Action item:
Give back all of the data exactly, with every picture omitted.

= = = = = = =

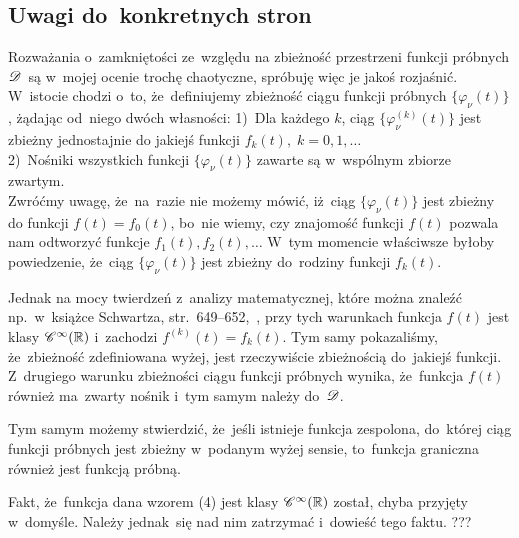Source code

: \documentclass[a4paper,11pt]{article}
\numberwithin{equation}{section}
\begin{document}
\subsection{Uwagi do~konkretnych stron}

\label{sec:Uwagi-do-konkrentych-stron}



\noindent
{} Rozważania o~zamkniętości ze~względu na zbieżność
przestrzeni funkcji próbnych $\mathcal{D}$~są w~mojej ocenie trochę
chaotyczne, spróbuję więc je jakoś rozjaśnić. W~istocie chodzi o~to,
że~definiujemy zbieżność ciągu funkcji próbnych
$\{ \varphi_{ \nu }( t ) \}$, żądając od~niego dwóch własności:
1)~Dla każdego $k$, ciąg $\{ \varphi_{ \nu }^{ ( k ) }( t ) \}$ jest
zbieżny jednostajnie do jakiejś funkcji
$f_{ k }( t ), \; k = 0, 1, \ldots$ \\
2)~Nośniki wszystkich funkcji $\{ \varphi_{ \nu }( t ) \}$ zawarte są
w~wspólnym zbiorze zwartym. \\
Zwróćmy uwagę, że~na~razie nie możemy mówić, iż~ciąg
$\{ \varphi_{ \nu }( t ) \}$ jest zbieżny do funkcji
$f( t ) = f_{ 0 }( t )$, bo~nie wiemy, czy znajomość funkcji $f( t )$
pozwala nam odtworzyć funkcje $f_{ 1 }( t ), f_{ 2 }( t ), \ldots$ W~tym
momencie właściwsze byłoby powiedzenie, że~ciąg
$\{ \varphi_{ \nu }( t ) \}$ jest zbieżny do~rodziny funkcji
$f_{ k }( t )$.

Jednak na mocy twierdzeń z~analizy matematycznej, które można znaleźć
np.~w~książce Schwartza, str.~649--652,~\cite{SchwartzKursAnalizyMatematycznejVolI1979}, przy tych
warunkach funkcja $f( t )$ jest klasy $\mathcal{C}^{ \infty }( \mathbb{R} )$ i~zachodzi
$f^{ ( k ) }( t ) = f_{ k }( t )$. Tym samy pokazaliśmy, że~zbieżność
zdefiniowana wyżej, jest rzeczywiście zbieżnością do~jakiejś funkcji.
Z~drugiego warunku zbieżności ciągu funkcji próbnych wynika,
że~funkcja $f( t )$ również ma~zwarty nośnik i~tym samym należy
do~$\mathcal{D}$.

Tym samym możemy stwierdzić, że~jeśli istnieje funkcja zespolona,
do~której ciąg funkcji próbnych jest zbieżny w~podanym wyżej sensie,
to~funkcja graniczna również jest funkcją próbną.

\VerSpaceFour





\noindent
{} Fakt, że~funkcja dana wzorem (4) jest klasy
$\mathcal{C}^{ \infty }( \mathbb{R} )$ został, chyba przyjęty w~domyśle. Należy jednak~się
nad nim zatrzymać i~dowieść tego faktu. ???
\end{document}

= = = = = = =

Reply to the exercise:
Source code

: \documentclass[a4paper,11pt]{article}
\numberwithin{equation}{section}
\begin{document}
\subsection{Uwagi do~konkretnych stron}

\label{sec:Uwagi-do-konkrentych-stron}



\noindent
{} Rozważania o~zamkniętości ze~względu na zbieżność
przestrzeni funkcji próbnych $\mathcal{D}$~są w~mojej ocenie trochę
chaotyczne, spróbuję więc je jakoś rozjaśnić. W~istocie chodzi o~to,
że~definiujemy zbieżność ciągu funkcji próbnych
$\{ \varphi_{ \nu }( t ) \}$, żądając od~niego dwóch własności:
1)~Dla każdego $k$, ciąg $\{ \varphi_{ \nu }^{ ( k ) }( t ) \}$ jest
zbieżny jednostajnie do jakiejś funkcji
$f_{ k }( t ), \; k = 0, 1, \ldots$ \\
2)~Nośniki wszystkich funkcji $\{ \varphi_{ \nu }( t ) \}$ zawarte są
w~wspólnym zbiorze zwartym. \\
Zwróćmy uwagę, że~na~razie nie możemy mówić, iż~ciąg
$\{ \varphi_{ \nu }( t ) \}$ jest zbieżny do funkcji
$f( t ) = f_{ 0 }( t )$, bo~nie wiemy, czy znajomość funkcji $f( t )$
pozwala nam odtworzyć funkcje $f_{ 1 }( t ), f_{ 2 }( t ), \ldots$ W~tym
momencie właściwsze byłoby powiedzenie, że~ciąg
$\{ \varphi_{ \nu }( t ) \}$ jest zbieżny do~rodziny funkcji
$f_{ k }( t )$.

Jednak na mocy twierdzeń z~analizy matematycznej, które można znaleźć
np.~w~książce Schwartza, str.~649--652,~\cite{SchwartzKursAnalizyMatematycznejVolI1979}, przy tych
warunkach funkcja $f( t )$ jest klasy $\mathcal{C}^{ \infty }( \mathbb{R} )$ i~zachodzi
$f^{ ( k ) }( t ) = f_{ k }( t )$. Tym samy pokazaliśmy, że~zbieżność
zdefiniowana wyżej, jest rzeczywiście zbieżnością do~jakiejś funkcji.
Z~drugiego warunku zbieżności ciągu funkcji próbnych wynika,
że~funkcja $f( t )$ również ma~zwarty nośnik i~tym samym należy
do~$\mathcal{D}$.

Tym samym możemy stwierdzić, że~jeśli istnieje funkcja zespolona,
do~której ciąg funkcji próbnych jest zbieżny w~podanym wyżej sensie,
to~funkcja graniczna również jest funkcją próbną.

\VerSpaceFour





\noindent
{} Fakt, że~funkcja dana wzorem (4) jest klasy
$\mathcal{C}^{ \infty }( \mathbb{R} )$ został, chyba przyjęty w~domyśle. Należy jednak~się
nad nim zatrzymać i~dowieść tego faktu. ???
\end{document}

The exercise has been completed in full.